■ EXERCISE OBJECTIVE: Among the entries below, one stretch runs from the line that contains "Spike - Lost" through the line that contains "Spike - The Devil You Know 03". Repeat that stretch exactly, ends included, and only that.

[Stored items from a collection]
--*--

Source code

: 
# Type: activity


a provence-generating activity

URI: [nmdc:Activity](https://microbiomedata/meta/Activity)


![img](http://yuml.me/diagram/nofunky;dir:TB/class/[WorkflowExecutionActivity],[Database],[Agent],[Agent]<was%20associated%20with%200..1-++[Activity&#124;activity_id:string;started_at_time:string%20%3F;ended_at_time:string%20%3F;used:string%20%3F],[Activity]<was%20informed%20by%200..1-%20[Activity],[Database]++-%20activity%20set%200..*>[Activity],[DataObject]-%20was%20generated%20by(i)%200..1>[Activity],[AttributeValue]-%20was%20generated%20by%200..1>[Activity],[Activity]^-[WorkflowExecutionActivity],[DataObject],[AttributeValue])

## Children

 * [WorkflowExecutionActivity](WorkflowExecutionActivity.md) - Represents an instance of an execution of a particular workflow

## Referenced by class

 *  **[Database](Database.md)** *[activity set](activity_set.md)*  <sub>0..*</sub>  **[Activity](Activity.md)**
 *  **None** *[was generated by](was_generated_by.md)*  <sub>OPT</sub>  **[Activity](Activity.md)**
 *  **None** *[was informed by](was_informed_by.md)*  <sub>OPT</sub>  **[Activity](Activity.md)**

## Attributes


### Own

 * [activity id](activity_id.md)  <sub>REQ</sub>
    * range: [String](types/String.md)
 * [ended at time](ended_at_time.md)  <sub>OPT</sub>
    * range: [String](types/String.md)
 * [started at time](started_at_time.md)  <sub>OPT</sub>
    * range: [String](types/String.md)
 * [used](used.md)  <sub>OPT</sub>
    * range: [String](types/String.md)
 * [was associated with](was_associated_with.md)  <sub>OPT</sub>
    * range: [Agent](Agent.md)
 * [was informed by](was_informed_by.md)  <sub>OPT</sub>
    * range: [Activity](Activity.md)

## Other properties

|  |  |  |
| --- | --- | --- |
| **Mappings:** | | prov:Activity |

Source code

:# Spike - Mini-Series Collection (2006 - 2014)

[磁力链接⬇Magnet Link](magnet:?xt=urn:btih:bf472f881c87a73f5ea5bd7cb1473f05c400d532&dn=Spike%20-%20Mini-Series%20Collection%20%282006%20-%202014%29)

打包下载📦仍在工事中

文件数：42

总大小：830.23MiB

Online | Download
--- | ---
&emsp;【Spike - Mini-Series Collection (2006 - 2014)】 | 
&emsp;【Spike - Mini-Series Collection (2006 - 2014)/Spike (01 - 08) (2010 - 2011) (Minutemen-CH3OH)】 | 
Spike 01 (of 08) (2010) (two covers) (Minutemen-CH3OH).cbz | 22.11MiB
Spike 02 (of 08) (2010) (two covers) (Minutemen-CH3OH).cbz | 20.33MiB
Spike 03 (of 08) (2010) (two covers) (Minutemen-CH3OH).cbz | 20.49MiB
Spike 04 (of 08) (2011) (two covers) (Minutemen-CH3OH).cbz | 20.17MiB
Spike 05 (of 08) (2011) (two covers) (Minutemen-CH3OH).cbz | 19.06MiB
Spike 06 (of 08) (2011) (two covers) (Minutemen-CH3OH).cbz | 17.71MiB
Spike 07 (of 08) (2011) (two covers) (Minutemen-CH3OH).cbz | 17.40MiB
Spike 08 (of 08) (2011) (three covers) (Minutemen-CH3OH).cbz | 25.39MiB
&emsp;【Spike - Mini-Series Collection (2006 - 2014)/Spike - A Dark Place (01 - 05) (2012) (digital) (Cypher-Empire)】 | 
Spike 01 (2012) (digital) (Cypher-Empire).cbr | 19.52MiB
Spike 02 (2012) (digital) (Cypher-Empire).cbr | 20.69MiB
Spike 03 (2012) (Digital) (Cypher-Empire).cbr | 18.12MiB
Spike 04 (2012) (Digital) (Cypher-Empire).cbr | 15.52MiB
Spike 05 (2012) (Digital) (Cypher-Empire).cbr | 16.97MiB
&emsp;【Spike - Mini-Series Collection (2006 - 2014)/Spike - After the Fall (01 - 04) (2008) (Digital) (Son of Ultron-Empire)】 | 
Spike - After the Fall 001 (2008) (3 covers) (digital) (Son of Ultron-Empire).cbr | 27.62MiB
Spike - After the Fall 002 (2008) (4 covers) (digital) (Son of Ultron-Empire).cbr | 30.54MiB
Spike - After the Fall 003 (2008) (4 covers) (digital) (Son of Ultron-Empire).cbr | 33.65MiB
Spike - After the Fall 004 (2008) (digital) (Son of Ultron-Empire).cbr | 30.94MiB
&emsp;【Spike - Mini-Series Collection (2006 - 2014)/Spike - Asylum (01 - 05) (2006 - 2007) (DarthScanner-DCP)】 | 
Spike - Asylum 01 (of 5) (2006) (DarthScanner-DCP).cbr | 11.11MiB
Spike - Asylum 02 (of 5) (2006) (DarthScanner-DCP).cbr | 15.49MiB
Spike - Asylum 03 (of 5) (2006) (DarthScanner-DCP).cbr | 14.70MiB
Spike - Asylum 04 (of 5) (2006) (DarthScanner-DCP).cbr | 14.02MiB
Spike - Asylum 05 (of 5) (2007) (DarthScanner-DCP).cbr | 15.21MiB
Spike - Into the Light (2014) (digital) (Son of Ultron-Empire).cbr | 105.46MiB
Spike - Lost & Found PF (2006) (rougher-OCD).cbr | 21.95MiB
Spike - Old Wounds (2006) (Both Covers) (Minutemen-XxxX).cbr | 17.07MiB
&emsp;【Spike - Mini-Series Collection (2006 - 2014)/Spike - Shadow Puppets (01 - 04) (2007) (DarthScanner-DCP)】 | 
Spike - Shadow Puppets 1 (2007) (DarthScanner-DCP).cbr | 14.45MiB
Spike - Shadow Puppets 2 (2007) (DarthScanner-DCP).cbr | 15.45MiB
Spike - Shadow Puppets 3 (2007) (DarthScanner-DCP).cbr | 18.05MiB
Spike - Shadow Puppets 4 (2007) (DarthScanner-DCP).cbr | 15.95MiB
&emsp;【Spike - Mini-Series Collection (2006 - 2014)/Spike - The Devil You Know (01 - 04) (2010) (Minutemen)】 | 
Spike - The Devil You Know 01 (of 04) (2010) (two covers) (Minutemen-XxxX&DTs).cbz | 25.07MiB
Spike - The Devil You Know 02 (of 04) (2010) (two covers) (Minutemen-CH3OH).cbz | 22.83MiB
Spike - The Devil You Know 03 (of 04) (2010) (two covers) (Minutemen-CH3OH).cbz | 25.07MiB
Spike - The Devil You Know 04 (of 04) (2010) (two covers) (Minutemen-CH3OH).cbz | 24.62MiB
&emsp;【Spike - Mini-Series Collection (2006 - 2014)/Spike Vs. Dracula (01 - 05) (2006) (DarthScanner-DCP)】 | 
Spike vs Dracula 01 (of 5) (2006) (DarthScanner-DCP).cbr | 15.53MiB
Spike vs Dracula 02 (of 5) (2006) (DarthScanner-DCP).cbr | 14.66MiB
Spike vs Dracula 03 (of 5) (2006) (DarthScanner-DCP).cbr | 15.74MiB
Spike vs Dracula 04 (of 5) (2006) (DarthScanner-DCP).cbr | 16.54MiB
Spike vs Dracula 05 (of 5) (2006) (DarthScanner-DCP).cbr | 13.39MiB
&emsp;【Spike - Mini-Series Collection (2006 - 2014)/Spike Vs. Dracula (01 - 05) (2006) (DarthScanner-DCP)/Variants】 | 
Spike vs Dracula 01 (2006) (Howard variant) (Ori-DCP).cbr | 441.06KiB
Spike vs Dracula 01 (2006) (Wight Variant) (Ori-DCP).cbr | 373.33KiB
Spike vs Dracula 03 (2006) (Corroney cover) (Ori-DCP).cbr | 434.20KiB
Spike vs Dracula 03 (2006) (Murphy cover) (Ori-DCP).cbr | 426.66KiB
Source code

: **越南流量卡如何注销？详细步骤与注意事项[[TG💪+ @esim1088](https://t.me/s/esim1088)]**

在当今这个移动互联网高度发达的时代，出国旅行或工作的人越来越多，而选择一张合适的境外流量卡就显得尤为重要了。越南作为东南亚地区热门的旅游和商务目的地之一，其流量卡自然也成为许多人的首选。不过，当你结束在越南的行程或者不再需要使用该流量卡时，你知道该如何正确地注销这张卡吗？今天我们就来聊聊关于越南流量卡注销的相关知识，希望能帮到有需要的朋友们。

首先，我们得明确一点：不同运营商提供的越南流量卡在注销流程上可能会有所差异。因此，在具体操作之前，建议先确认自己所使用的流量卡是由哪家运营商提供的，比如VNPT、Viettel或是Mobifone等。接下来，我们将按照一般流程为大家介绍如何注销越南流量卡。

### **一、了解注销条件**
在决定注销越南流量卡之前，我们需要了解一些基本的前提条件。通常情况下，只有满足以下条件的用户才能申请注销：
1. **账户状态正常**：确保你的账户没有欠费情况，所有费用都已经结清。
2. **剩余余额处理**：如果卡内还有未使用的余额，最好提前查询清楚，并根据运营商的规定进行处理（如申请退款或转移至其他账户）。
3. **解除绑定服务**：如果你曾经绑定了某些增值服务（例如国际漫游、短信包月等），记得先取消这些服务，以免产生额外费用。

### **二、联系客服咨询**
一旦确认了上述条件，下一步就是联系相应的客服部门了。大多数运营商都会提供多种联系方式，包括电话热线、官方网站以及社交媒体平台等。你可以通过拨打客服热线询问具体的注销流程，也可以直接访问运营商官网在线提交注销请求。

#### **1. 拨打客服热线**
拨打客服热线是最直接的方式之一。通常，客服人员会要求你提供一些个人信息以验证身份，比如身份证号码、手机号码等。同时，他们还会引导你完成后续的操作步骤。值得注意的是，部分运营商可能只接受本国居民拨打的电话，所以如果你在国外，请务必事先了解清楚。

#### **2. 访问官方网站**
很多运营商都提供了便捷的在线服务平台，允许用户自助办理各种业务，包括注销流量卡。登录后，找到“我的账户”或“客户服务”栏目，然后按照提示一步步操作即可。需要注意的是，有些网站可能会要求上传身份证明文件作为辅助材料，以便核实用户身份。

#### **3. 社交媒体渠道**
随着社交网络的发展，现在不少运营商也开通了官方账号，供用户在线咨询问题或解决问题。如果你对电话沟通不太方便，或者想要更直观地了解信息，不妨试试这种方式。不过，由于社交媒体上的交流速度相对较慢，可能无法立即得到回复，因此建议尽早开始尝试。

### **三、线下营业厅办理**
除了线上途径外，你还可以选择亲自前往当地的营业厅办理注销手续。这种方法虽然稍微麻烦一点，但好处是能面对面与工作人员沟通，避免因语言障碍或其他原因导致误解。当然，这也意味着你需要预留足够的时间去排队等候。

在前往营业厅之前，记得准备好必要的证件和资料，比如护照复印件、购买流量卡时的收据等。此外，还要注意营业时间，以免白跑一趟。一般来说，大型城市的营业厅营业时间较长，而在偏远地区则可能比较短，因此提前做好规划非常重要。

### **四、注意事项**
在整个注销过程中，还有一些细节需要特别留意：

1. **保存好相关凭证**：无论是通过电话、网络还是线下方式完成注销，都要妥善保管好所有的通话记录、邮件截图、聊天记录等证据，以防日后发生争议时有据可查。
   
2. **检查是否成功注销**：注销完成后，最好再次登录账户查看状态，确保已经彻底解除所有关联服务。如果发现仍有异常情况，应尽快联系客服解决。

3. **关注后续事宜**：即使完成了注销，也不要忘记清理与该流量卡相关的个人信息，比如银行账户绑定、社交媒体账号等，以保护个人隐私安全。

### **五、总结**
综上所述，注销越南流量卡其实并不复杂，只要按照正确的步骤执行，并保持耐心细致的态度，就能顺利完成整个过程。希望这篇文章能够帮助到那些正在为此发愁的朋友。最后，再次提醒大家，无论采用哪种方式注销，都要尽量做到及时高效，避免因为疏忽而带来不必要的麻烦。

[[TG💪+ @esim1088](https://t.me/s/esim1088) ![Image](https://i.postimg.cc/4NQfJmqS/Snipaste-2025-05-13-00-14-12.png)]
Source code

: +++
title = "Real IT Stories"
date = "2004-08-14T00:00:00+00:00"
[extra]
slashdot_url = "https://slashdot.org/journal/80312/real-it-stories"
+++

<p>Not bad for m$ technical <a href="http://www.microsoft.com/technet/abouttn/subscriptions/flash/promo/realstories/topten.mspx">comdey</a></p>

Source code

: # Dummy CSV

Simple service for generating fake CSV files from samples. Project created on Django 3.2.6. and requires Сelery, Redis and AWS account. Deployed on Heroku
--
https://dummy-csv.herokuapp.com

--*--

■ TASK SOLUTION:
Spike - Lost & Found PF (2006) (rougher-OCD).cbr | 21.95MiB
Spike - Old Wounds (2006) (Both Covers) (Minutemen-XxxX).cbr | 17.07MiB
&emsp;【Spike - Mini-Series Collection (2006 - 2014)/Spike - Shadow Puppets (01 - 04) (2007) (DarthScanner-DCP)】 | 
Spike - Shadow Puppets 1 (2007) (DarthScanner-DCP).cbr | 14.45MiB
Spike - Shadow Puppets 2 (2007) (DarthScanner-DCP).cbr | 15.45MiB
Spike - Shadow Puppets 3 (2007) (DarthScanner-DCP).cbr | 18.05MiB
Spike - Shadow Puppets 4 (2007) (DarthScanner-DCP).cbr | 15.95MiB
&emsp;【Spike - Mini-Series Collection (2006 - 2014)/Spike - The Devil You Know (01 - 04) (2010) (Minutemen)】 | 
Spike - The Devil You Know 01 (of 04) (2010) (two covers) (Minutemen-XxxX&DTs).cbz | 25.07MiB
Spike - The Devil You Know 02 (of 04) (2010) (two covers) (Minutemen-CH3OH).cbz | 22.83MiB
Spike - The Devil You Know 03 (of 04) (2010) (two covers) (Minutemen-CH3OH).cbz | 25.07MiB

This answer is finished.